I had a code like below to make some Flgas set/clear;
unsigned short FlagReg; int main(void) { ... FlagReg = FlagReg | 0x0001; // makes first bit TRUE ... } void Timer1Handler(void) _irq { ... FlagReg = FlagReg & 0xFFFD; // makes second bit FALSE ... }
This code seems to work. It works correct normally but it doesn't sometimes. It's because making second bit at timer1 interrupt doesn't work.
So, I thought of its assembly. It's like below:
main: LDR R0,[PC,#xxxx] LDR R0,[R0,#xxxx] ORR R0,R0,0x0001 -> interrupt may occur at this line LDR R1,[PC,#xxxx] LDR R0,[R1,#xxxx]
If timer interrupt occurs at shown line what will happens? I think, makeing clear second bit will be not valid. Second bit was made clear and register was changed at timer0 interrupt but the value to write into register has been alerady calculated at previous line.
I hope that I could explain the problem. What can I do to solve this problem?
Best regards.
You have several options.
1) Some Cortex-M processors have the bit-banding feature. It allows you to flip bits atomically. Look it up. This is the easiest option.
2) You can disable interrupts (or just one interrupt) for the duration of flag modification in main(). Not very nice for a number of reasons.
3) You can design your logic in such a way that you don't need to modify the same variable both in main() and the interrupt handler. This way is portable since it does not rely on special CPU features like bit-banding, and it does not need disable interrupts.
One more thing. If the variable is modified in an interrupt handler and its value is used in main(), you must declare it as volatile.
I would just switch from flags to two separate 'char' variables. And make sure they are volatile.
The main loop can look at your char variable. It will be random if it picks up the value before or after the interrupt happens. But both alternatives will be correct. If that is enough, or if the interrupt handler does some other operations too, will decide if it is enough to just have this 'char' variable declared volatile.
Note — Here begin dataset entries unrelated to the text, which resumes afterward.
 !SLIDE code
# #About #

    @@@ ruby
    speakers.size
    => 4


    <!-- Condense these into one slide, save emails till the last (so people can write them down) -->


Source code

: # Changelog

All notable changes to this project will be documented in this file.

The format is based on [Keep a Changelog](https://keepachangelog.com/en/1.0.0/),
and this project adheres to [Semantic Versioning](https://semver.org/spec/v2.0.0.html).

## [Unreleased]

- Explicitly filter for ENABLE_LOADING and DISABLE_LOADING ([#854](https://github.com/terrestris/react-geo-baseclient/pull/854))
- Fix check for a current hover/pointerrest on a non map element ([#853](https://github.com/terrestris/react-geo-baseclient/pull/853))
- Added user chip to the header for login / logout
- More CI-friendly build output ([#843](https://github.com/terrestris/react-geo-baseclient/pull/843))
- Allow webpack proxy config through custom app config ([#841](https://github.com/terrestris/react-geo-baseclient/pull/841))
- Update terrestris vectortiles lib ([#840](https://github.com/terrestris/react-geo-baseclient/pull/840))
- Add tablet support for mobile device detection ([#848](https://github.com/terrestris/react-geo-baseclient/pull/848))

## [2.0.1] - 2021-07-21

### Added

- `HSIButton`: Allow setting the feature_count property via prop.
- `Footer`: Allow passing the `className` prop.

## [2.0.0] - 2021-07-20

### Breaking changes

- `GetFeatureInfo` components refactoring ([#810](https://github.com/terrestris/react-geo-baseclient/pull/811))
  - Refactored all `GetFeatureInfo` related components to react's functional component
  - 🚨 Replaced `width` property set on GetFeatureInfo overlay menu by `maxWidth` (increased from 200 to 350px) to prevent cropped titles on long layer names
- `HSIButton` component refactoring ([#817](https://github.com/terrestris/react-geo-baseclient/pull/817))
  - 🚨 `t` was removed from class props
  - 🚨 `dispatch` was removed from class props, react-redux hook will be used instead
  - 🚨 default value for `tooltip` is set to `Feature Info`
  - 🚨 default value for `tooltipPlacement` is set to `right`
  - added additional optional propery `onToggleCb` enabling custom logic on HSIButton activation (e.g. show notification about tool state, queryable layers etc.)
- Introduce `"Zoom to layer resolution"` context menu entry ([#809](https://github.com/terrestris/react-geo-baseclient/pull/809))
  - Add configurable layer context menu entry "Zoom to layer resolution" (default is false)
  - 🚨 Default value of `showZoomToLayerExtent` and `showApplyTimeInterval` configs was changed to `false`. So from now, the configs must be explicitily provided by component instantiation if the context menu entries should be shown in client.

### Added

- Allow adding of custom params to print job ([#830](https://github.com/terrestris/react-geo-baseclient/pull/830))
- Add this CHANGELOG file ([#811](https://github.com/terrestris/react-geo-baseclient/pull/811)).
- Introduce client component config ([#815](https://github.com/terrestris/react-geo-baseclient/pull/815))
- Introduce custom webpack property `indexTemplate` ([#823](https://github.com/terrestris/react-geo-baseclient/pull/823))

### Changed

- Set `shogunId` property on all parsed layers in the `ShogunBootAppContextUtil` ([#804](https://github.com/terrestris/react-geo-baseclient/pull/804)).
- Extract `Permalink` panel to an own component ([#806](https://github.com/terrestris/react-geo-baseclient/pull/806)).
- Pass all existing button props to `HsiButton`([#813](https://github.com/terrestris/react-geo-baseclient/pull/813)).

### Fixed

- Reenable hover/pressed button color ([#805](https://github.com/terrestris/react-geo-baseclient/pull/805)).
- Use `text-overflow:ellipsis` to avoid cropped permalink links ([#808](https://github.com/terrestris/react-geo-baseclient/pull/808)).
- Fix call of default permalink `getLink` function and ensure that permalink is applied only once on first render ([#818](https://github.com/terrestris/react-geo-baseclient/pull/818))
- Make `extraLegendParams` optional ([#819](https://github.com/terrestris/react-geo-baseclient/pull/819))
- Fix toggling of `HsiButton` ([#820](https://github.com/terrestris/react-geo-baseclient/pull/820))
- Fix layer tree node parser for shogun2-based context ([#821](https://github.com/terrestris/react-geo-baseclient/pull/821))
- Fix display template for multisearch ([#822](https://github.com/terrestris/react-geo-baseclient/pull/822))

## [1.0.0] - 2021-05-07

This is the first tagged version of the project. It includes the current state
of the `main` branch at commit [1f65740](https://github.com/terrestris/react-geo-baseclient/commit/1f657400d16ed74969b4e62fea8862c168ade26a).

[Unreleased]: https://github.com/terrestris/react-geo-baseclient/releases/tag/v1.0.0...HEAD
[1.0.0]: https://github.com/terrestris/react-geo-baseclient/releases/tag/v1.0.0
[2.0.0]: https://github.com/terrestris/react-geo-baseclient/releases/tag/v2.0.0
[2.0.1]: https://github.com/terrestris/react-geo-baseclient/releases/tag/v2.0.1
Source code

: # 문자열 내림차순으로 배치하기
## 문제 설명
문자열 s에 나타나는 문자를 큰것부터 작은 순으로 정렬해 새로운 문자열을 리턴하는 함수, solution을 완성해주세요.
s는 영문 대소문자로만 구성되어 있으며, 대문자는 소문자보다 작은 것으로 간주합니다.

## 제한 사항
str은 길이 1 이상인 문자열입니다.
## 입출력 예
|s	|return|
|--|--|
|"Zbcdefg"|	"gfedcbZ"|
It is always important to look at the used data structures and try to make them as "easy" as possible when it comes to synchronization. That is a reason why ring buffers are so much liked - the interrupt handler can insert and the main loop can consume. Or the main loop can insert and the interrupt consume. But the main loop is the only one modifying one index and the interrupt is the only one modifying the other index - so volatile is enough to make it work well.